- **Source records**

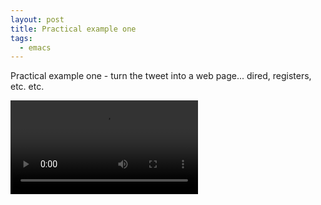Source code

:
 ```yaml
---
layout: post
title: Practical example one
tags:
  - emacs
---
```


Practical example one - turn the tweet into a web page... dired, registers, etc. etc.

<video controls autoplay>
  <source src="/public/videos/761461404385685504.mp4" type="video/mp4">
    Sorry your browser does not support the video tag, maybe time to upgrade?
</video>
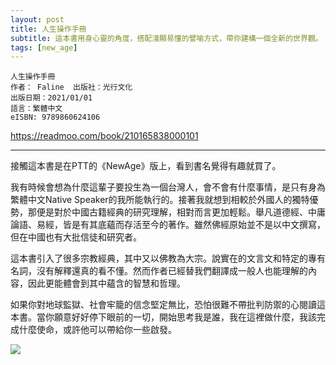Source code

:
 ```yaml
---
layout: post
title: 人生操作手冊
subtitle: 這本書用身心靈的角度，搭配淺顯易懂的譬喻方式，帶你建構一個全新的世界觀。
tags: [new_age]
---
```


```
人生操作手冊
作者： Faline  出版社：光行文化 
出版日期：2021/01/01 
語言：繁體中文
eISBN: 9789860624106
```

<https://readmoo.com/book/210165838000101>

---

接觸這本書是在PTT的《NewAge》版上，看到書名覺得有趣就買了。

我有時候會想為什麼這輩子要投生為一個台灣人，會不會有什麼事情，是只有身為繁體中文Native Speaker的我所能執行的。接著我就想到相較於外國人的獨特優勢，那便是對於中國古籍經典的研究理解，相對而言更加輕鬆。舉凡道德經、中庸論語、易經，皆是有其底蘊而存活至今的著作。雖然佛經原始並不是以中文撰寫，但在中國也有大批信徒和研究者。

這本書引入了很多宗教經典，其中又以佛教為大宗。說實在的文言文和特定的專有名詞，沒有解釋還真的看不懂。然而作者已經替我們翻譯成一般人也能理解的內容，因此更能體會到其中蘊含的智慧和哲理。

如果你對地球監獄、社會牢籠的信念堅定無比，恐怕很難不帶批判防禦的心閱讀這本書。當你願意好好停下眼前的一切，開始思考我是誰，我在這裡做什麼，我該完成什麼使命，或許他可以帶給你一些啟發。

![](https://cdn.readmoo.com/cover/qj/mkizvoq_460x580.jpg?v=1698149372)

- **Work required**
Extract all lines from the data in which "video" is found.

- **Finished exercise**
<video controls autoplay>
  <source src="/public/videos/761461404385685504.mp4" type="video/mp4">
    Sorry your browser does not support the video tag, maybe time to upgrade?
</video>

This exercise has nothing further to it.